蕭小虞抱著耳耳,溫柔的摸著他的頭,撫摸著他的脊背,希望這樣的他,可以好過一點,這個和哄喵星人一樣的招數,沒有想到,哄耗星人也同樣有用?!
“小,林子,他,”耳耳一麵哭著,一麵結結巴巴的說著,“嗚嗚……”
“我都知道,”蕭小虞摸著耳耳的背,一隻手溫柔的拖著他,“不要想這個了,你先再好好休息,身體太虛弱了,其他的,讓我們來做吧,我知道你要說的人,是誰。”
“那個女子,”耳耳,頓了頓,“是魔鬼……”
“我都知道,我都知道。”蕭小虞抱起耳耳,往自己的房間裏麵走去,“你什麽都不要說,再去月漣裏麵躺一會,我帶你出去曬曬太陽,林笑語的死,我不會就這麽放任不管的。”
“恩恩……”耳耳哭著,也不再鬧騰了。
這樣的他,已經是相當堅強了,蕭小虞想起自己在爺爺過世的時候,哭的那個死去活來,幾天幾夜都沒有緩過來,耳耳和林笑語幾十年朝夕相處,感情,定然比常人深刻得多。
煉毒門,林烯,那個林口鎮,想要取自己性命的男子。
幽幽穀,顏牙,陳月蘇,妖邪魅惑,吸取天下之靈,隻為自身。
還有素未謀麵過的邪巫教,雖然少有活動,但是,其名聲卻是位於三大邪教之首,之中所言,邪巫教在炎嶷國建國之初,發動過大大小小的動亂,乃是炎嶷國國母白炔用生命為代價,設下封印,將其門主封印起來,其手下門眾被炎嶷王鏟除殆盡,這才平複。
不過,炎嶷帝國卻遭受了巨大損失。
百姓傷亡無數,受了邪巫之術蠱惑的百姓,沒有辦法治好,隻得肅清,邪巫之術肆虐的滄源部落,原本乃是無常豐富之地,現在,卻是一片毫無邊際的滄源沙漠,其中砂礫兒沙魔吞食人命,到現在,這滄源部,除了落沙城還有白炔皇後的真身雕像鎮壓,是一片綠洲之外,其他的地方,人跡罕至,幾乎沒有人跡出沒。

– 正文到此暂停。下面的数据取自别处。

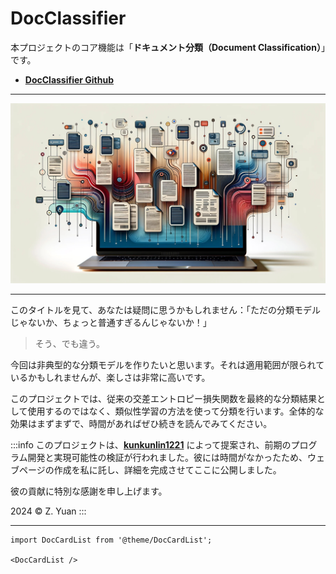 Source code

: # DocClassifier

本プロジェクトのコア機能は「**ドキュメント分類（Document Classification）**」です。

- [**DocClassifier Github**](https://github.com/DocsaidLab/DocClassifier)

---

![title](./resources/title.jpg)

---

このタイトルを見て、あなたは疑問に思うかもしれません：「ただの分類モデルじゃないか、ちょっと普通すぎるんじゃないか！」

> そう、でも違う。

今回は非典型的な分類モデルを作りたいと思います。それは適用範囲が限られているかもしれませんが、楽しさは非常に高いです。

このプロジェクトでは、従来の交差エントロピー損失関数を最終的な分類結果として使用するのではなく、類似性学習の方法を使って分類を行います。全体的な効果はまずまずで、時間があればぜひ続きを読んでみてください。

:::info
このプロジェクトは、[**kunkunlin1221**](https://github.com/kunkunlin1221) によって提案され、前期のプログラム開発と実現可能性の検証が行われました。彼には時間がなかったため、ウェブページの作成を私に託し、詳細を完成させてここに公開しました。

彼の貢献に特別な感謝を申し上げます。

2024 © Z. Yuan
:::

---

```mdx-code-block
import DocCardList from '@theme/DocCardList';

<DocCardList />
```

而這邪巫教的殘孽,據說還在暗暗活動,炎嶷帝國為了防止再次發生這樣的變故,常年派駐了帝國直係軍隊在落沙城駐守,守城將軍,非世代炎嶷國君親信不可。
“小虞,”時至深夜,小白看著蕭小虞依舊在研究炎嶷國曆史和地形圖,有些不解,“做什麽研究這些?”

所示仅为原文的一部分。